4. a. This sketch is a humorous exaggeration of Goffman's (1967: 10) apophthegm that "while [our] social face can be [our] most personal possession and the center of [our] security and pleasure, it is only on loan to [us] from society; it will be withdrawn unless [we] conduct [ourselves] in a way that is worthy of it." Face, in other words, is precious and precarious: it matters enormously to each individual but is "regulated" (often, it seems, capriciously or whimsically) by the group. The tiniest little deviation from socially appropriate behavior can threaten it; and a social ripple effect can escalate threats until they become disastrous. The ripple effect in this sketch stems from the restaurant staff's oversensitivity to face-threats, exaggerated worry about the threats the dirty fork poses directly to the customers' and indirectly to the restaurant's face; their extreme worry about face-loss causes them to escalate the incident to calamitous proportions.

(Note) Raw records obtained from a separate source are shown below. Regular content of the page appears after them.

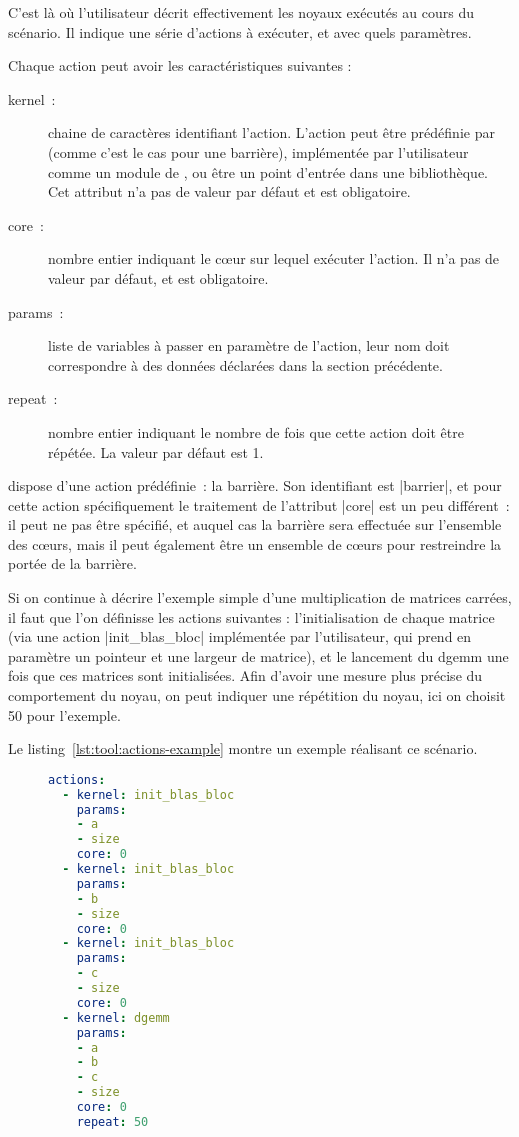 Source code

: C'est là où l'utilisateur décrit effectivement les noyaux exécutés au cours du scénario.
Il indique une série d'actions à exécuter, et avec quels paramètres.

Chaque action peut avoir les caractéristiques suivantes :
\begin{description}
  \item [kernel~:] chaine de caractères identifiant l'action. L'action peut être prédéfinie par \outil (comme c'est le cas pour une barrière), implémentée par l'utilisateur comme un module de \outil, ou être un point d'entrée dans une bibliothèque.
    Cet attribut n'a pas de valeur par défaut et est obligatoire.
  \item [core~:] nombre entier indiquant le cœur sur lequel exécuter l'action. Il n'a pas de valeur par défaut, et est obligatoire.
  \item [params~:] liste de variables à passer en paramètre de l'action, leur nom doit correspondre à des données déclarées dans la section précédente.
  \item [repeat~:] nombre entier indiquant le nombre de fois que cette action doit être répétée. La valeur par défaut est 1.
\end{description}

\outil dispose d'une action prédéfinie~: la barrière. Son identifiant est |barrier|, et pour cette action spécifiquement le traitement de l'attribut |core| est un peu différent~: il peut ne pas être spécifié, et auquel cas la barrière sera effectuée sur l'ensemble des cœurs, mais il peut également être un ensemble de cœurs pour restreindre la portée de la barrière.


Si on continue à décrire l'exemple simple d'une multiplication de matrices carrées, il faut que l'on définisse les actions suivantes : l'initialisation de chaque matrice (via une action |init_blas_bloc| implémentée par l'utilisateur, qui prend en paramètre un pointeur et une largeur de matrice), et le lancement du dgemm une fois que ces matrices sont initialisées.
Afin d'avoir une mesure plus précise du comportement du noyau, on peut indiquer une répétition du noyau, ici on choisit 50 pour l'exemple.

Le listing~\ref{lst:tool:actions-example} montre un exemple réalisant ce scénario.

\begin{figure}[h!]
\begin{lstlisting}[language=yaml,caption=Exemple de déclaration d'actions,label=lst:tool:actions-example]
actions:
  - kernel: init_blas_bloc
    params:
    - a
    - size
    core: 0
  - kernel: init_blas_bloc
    params:
    - b
    - size
    core: 0
  - kernel: init_blas_bloc
    params:
    - c
    - size
    core: 0
  - kernel: dgemm
    params:
    - a
    - b
    - c
    - size
    core: 0
    repeat: 50
\end{lstlisting}
\end{figure}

b. Structurally, in terms of the management of face-threats in general (leaving intensity out of the equation), "Never kill a customer" is identical to "Never give a customer a dirty fork." It does manage a face-threat, obviously: if Mungo the Chef really had killed the customer (or a waiter had gone ahead and given the customer the dirty fork), the customer would have lost face—literally, in Mungo's case, since his cleaver is aimed directly for the customer's face. But also, and more important, it isn't the sort of thing a head waiter would want to say to a member of his staff in the presence of a customer, and the customer's physical presence when such an instruction was given would tend to threaten everyone's face: the reprimanded person's, because it makes him look like an idiot in front of the customer; the customer's, because he thus becomes the cause of the reprimanded person's face-loss; and the reprimander's, because he is revealed in front of the customer as someone so little in control of his staff that he has to reprimand them in public. As the management of face-threats go, of course, "Never kill a customer" is just slightly more intense than "Never give a customer a dirty fork"!